Los Ministerios de Salud y los directores de programas deberían anticipar que podrían ordenar los TLD en 2018 a un precio promedio proyectado de US $ 75 por paciente por año. Otros detalles sobre precios están disponibles realizando la solicitud a Mylan o Aurobindo. Los acuerdos de límites de precio se aplican a las compras para uso del sector público en los 92 países, bajo el acuerdo de licencia de dolutegravir de ViiV Healthcare, representando a más del 90 por ciento de las personas que actualmente viven con el VIH en los países de mediano y bajo ingreso.

Para familiarizar a los trabajadores de la salud con el medicamento en escenarios de recursos limitados, Unitaid se asoció con CHAI a partir de finales de 2016 para hacer disponibles tabletas genéricas de DTG en los tres países pioneros: Kenia, Nigeria y Uganda.
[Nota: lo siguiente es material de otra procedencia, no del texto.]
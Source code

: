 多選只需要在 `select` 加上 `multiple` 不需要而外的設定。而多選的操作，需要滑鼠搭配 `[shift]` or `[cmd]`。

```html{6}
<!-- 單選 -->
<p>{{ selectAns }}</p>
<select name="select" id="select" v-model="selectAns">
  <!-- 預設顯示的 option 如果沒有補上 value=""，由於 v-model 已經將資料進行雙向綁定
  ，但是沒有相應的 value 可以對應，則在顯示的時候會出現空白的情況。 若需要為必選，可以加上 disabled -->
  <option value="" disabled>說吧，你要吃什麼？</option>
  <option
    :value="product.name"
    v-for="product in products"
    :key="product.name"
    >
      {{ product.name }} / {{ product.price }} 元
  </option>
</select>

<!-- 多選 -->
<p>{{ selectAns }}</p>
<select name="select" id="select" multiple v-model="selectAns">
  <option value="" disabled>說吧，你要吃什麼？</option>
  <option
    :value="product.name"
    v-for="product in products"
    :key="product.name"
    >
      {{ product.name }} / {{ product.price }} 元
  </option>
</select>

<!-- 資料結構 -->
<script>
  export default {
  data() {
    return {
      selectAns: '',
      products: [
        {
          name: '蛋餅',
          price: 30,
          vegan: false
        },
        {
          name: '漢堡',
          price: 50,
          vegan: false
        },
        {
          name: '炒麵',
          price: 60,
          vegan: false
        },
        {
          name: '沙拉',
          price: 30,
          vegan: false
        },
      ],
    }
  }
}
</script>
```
En colaboración con la OMS, USAID y los Ministerios de Salud, esta innovadora iniciativa brinda a los países la oportunidad de mejorar la oferta de tratamiento para sus pacientes, al tiempo que genera evidencia crítica sobre el uso de DTG en ciertas poblaciones, incluyendo a las mujeres embarazadas y personas que viven con VIH y tuberculosis.

"Las inversiones de Unitaid han sentado las bases para la introducción innovadora de TLD a un precio asequible", dijo Lelio Marmora, Director Ejecutivo de Unitaid. "A través de nuestro trabajo catalítico estamos superando las barreras, permitiendo a países como Kenia acceder a los últimos tratamientos del VIH en el mercado".

"Este acuerdo revolucionario ayudará a mejorar la vida de millones de pacientes al reducir los costos y aumentar la disponibilidad de una combinación de dosis única, administrada una vez al día, que incluye dolutegravir", declaró Ira Magaziner, CEO de CHAI. "Esta combinación de fármacos es mejor tolerada y más eficaz y conducirá a mejores resultados de salud al asegurar que menos pacientes con VIH desarrollen resistencia a los medicamentos y permanezcan en tratamiento".